Transcribe every record verbatim; no pictures.

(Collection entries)
- - -
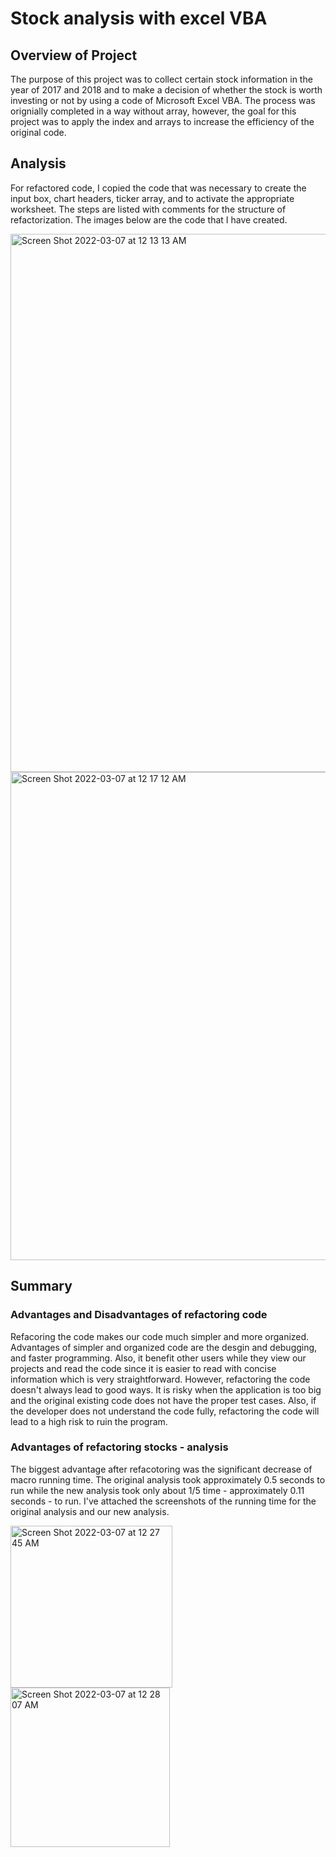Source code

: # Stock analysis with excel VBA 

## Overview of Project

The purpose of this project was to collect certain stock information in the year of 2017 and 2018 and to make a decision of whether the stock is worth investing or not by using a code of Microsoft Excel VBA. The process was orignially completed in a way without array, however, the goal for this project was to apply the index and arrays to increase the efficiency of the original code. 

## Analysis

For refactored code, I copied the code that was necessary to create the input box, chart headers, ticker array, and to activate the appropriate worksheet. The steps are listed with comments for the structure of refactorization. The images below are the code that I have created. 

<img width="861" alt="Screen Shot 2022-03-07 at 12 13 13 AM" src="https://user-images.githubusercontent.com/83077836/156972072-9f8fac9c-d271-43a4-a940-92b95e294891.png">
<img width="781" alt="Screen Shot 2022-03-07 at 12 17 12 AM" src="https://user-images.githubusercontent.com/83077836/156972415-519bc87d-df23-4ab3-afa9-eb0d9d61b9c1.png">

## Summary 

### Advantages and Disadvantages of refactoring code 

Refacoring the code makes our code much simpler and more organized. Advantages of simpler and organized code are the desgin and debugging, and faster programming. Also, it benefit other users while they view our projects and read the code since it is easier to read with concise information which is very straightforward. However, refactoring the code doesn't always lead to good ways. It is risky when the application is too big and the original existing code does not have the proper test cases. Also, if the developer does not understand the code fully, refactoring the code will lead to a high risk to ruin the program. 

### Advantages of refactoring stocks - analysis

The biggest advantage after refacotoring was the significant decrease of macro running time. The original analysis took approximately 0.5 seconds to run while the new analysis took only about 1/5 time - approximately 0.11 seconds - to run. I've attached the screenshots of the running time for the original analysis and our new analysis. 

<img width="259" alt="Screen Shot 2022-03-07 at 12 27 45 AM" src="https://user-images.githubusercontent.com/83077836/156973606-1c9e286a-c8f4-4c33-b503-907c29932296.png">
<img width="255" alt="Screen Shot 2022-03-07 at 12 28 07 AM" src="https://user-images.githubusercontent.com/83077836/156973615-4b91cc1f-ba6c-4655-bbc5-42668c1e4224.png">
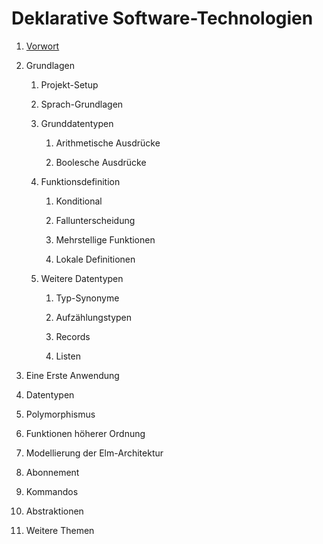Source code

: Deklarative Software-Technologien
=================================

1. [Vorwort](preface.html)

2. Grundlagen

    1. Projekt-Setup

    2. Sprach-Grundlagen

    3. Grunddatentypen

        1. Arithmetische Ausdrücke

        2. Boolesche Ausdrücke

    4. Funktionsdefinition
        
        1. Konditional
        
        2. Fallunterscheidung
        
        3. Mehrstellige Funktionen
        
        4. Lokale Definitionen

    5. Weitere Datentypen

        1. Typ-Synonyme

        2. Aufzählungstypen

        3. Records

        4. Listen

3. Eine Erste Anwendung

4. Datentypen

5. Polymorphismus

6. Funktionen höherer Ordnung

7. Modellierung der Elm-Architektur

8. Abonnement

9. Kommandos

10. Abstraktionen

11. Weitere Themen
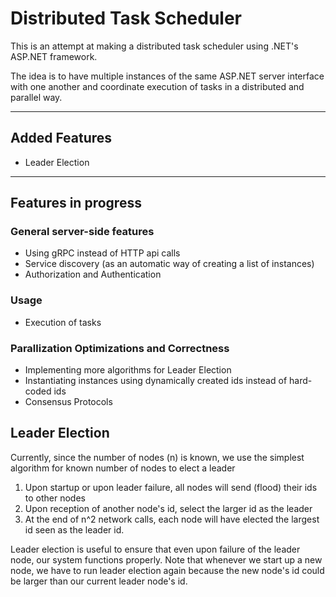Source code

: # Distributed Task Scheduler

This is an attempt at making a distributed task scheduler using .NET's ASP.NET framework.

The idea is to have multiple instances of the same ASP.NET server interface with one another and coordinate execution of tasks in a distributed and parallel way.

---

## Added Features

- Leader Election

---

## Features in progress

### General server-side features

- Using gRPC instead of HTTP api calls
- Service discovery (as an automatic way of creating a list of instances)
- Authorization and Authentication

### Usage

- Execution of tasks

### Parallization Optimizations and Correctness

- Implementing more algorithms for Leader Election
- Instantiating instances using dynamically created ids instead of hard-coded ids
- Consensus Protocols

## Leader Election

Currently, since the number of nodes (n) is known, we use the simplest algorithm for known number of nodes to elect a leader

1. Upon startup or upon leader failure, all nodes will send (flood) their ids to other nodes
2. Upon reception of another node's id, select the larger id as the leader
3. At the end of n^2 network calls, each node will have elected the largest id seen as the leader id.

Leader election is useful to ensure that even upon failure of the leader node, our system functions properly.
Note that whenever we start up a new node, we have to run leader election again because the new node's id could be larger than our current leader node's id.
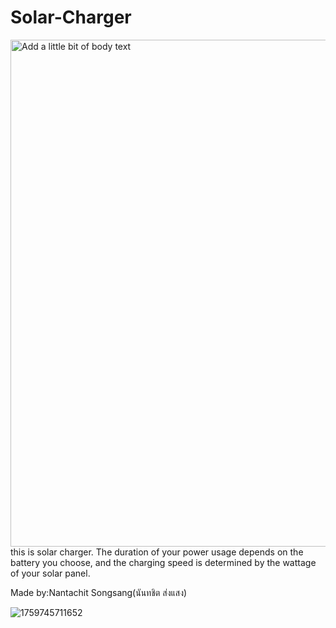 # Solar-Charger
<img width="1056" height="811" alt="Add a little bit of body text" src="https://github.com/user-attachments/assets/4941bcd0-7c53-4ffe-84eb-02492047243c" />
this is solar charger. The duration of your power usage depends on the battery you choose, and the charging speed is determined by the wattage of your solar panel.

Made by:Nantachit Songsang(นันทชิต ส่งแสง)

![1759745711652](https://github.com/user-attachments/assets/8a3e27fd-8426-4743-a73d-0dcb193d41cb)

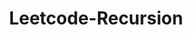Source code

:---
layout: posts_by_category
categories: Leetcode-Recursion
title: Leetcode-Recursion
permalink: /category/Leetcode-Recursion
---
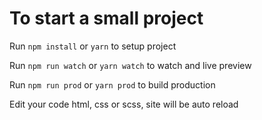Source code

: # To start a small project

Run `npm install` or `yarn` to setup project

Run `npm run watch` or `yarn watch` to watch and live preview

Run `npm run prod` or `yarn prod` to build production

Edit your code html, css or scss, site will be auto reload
- - -
◆ Exercise output
Source code

: # Stock analysis with excel VBA 

## Overview of Project

The purpose of this project was to collect certain stock information in the year of 2017 and 2018 and to make a decision of whether the stock is worth investing or not by using a code of Microsoft Excel VBA. The process was orignially completed in a way without array, however, the goal for this project was to apply the index and arrays to increase the efficiency of the original code. 

## Analysis

For refactored code, I copied the code that was necessary to create the input box, chart headers, ticker array, and to activate the appropriate worksheet. The steps are listed with comments for the structure of refactorization. The images below are the code that I have created. 

<img width="861" alt="Screen Shot 2022-03-07 at 12 13 13 AM" src="https://user-images.githubusercontent.com/83077836/156972072-9f8fac9c-d271-43a4-a940-92b95e294891.png">
<img width="781" alt="Screen Shot 2022-03-07 at 12 17 12 AM" src="https://user-images.githubusercontent.com/83077836/156972415-519bc87d-df23-4ab3-afa9-eb0d9d61b9c1.png">

## Summary 

### Advantages and Disadvantages of refactoring code 

Refacoring the code makes our code much simpler and more organized. Advantages of simpler and organized code are the desgin and debugging, and faster programming. Also, it benefit other users while they view our projects and read the code since it is easier to read with concise information which is very straightforward. However, refactoring the code doesn't always lead to good ways. It is risky when the application is too big and the original existing code does not have the proper test cases. Also, if the developer does not understand the code fully, refactoring the code will lead to a high risk to ruin the program. 

### Advantages of refactoring stocks - analysis

The biggest advantage after refacotoring was the significant decrease of macro running time. The original analysis took approximately 0.5 seconds to run while the new analysis took only about 1/5 time - approximately 0.11 seconds - to run. I've attached the screenshots of the running time for the original analysis and our new analysis. 

<img width="259" alt="Screen Shot 2022-03-07 at 12 27 45 AM" src="https://user-images.githubusercontent.com/83077836/156973606-1c9e286a-c8f4-4c33-b503-907c29932296.png">
<img width="255" alt="Screen Shot 2022-03-07 at 12 28 07 AM" src="https://user-images.githubusercontent.com/83077836/156973615-4b91cc1f-ba6c-4655-bbc5-42668c1e4224.png">
Source code

: Deklarative Software-Technologien
=================================

1. [Vorwort](preface.html)

2. Grundlagen

    1. Projekt-Setup

    2. Sprach-Grundlagen

    3. Grunddatentypen

        1. Arithmetische Ausdrücke

        2. Boolesche Ausdrücke

    4. Funktionsdefinition
        
        1. Konditional
        
        2. Fallunterscheidung
        
        3. Mehrstellige Funktionen
        
        4. Lokale Definitionen

    5. Weitere Datentypen

        1. Typ-Synonyme

        2. Aufzählungstypen

        3. Records

        4. Listen

3. Eine Erste Anwendung

4. Datentypen

5. Polymorphismus

6. Funktionen höherer Ordnung

7. Modellierung der Elm-Architektur

8. Abonnement

9. Kommandos

10. Abstraktionen

11. Weitere Themen
Source code

: # Distributed Task Scheduler

This is an attempt at making a distributed task scheduler using .NET's ASP.NET framework.

The idea is to have multiple instances of the same ASP.NET server interface with one another and coordinate execution of tasks in a distributed and parallel way.

---

## Added Features

- Leader Election

---

## Features in progress

### General server-side features

- Using gRPC instead of HTTP api calls
- Service discovery (as an automatic way of creating a list of instances)
- Authorization and Authentication

### Usage

- Execution of tasks

### Parallization Optimizations and Correctness

- Implementing more algorithms for Leader Election
- Instantiating instances using dynamically created ids instead of hard-coded ids
- Consensus Protocols

## Leader Election

Currently, since the number of nodes (n) is known, we use the simplest algorithm for known number of nodes to elect a leader

1. Upon startup or upon leader failure, all nodes will send (flood) their ids to other nodes
2. Upon reception of another node's id, select the larger id as the leader
3. At the end of n^2 network calls, each node will have elected the largest id seen as the leader id.

Leader election is useful to ensure that even upon failure of the leader node, our system functions properly.
Note that whenever we start up a new node, we have to run leader election again because the new node's id could be larger than our current leader node's id.
 # Solar-Charger
<img width="1056" height="811" alt="Add a little bit of body text" src="https://github.com/user-attachments/assets/4941bcd0-7c53-4ffe-84eb-02492047243c" />
this is solar charger. The duration of your power usage depends on the battery you choose, and the charging speed is determined by the wattage of your solar panel.

Made by:Nantachit Songsang(นันทชิต ส่งแสง)

![1759745711652](https://github.com/user-attachments/assets/8a3e27fd-8426-4743-a73d-0dcb193d41cb)

Source code

:---
layout: posts_by_category
categories: Leetcode-Recursion
title: Leetcode-Recursion
permalink: /category/Leetcode-Recursion
---
Source code

: # To start a small project

Run `npm install` or `yarn` to setup project

Run `npm run watch` or `yarn watch` to watch and live preview

Run `npm run prod` or `yarn prod` to build production

Edit your code html, css or scss, site will be auto reload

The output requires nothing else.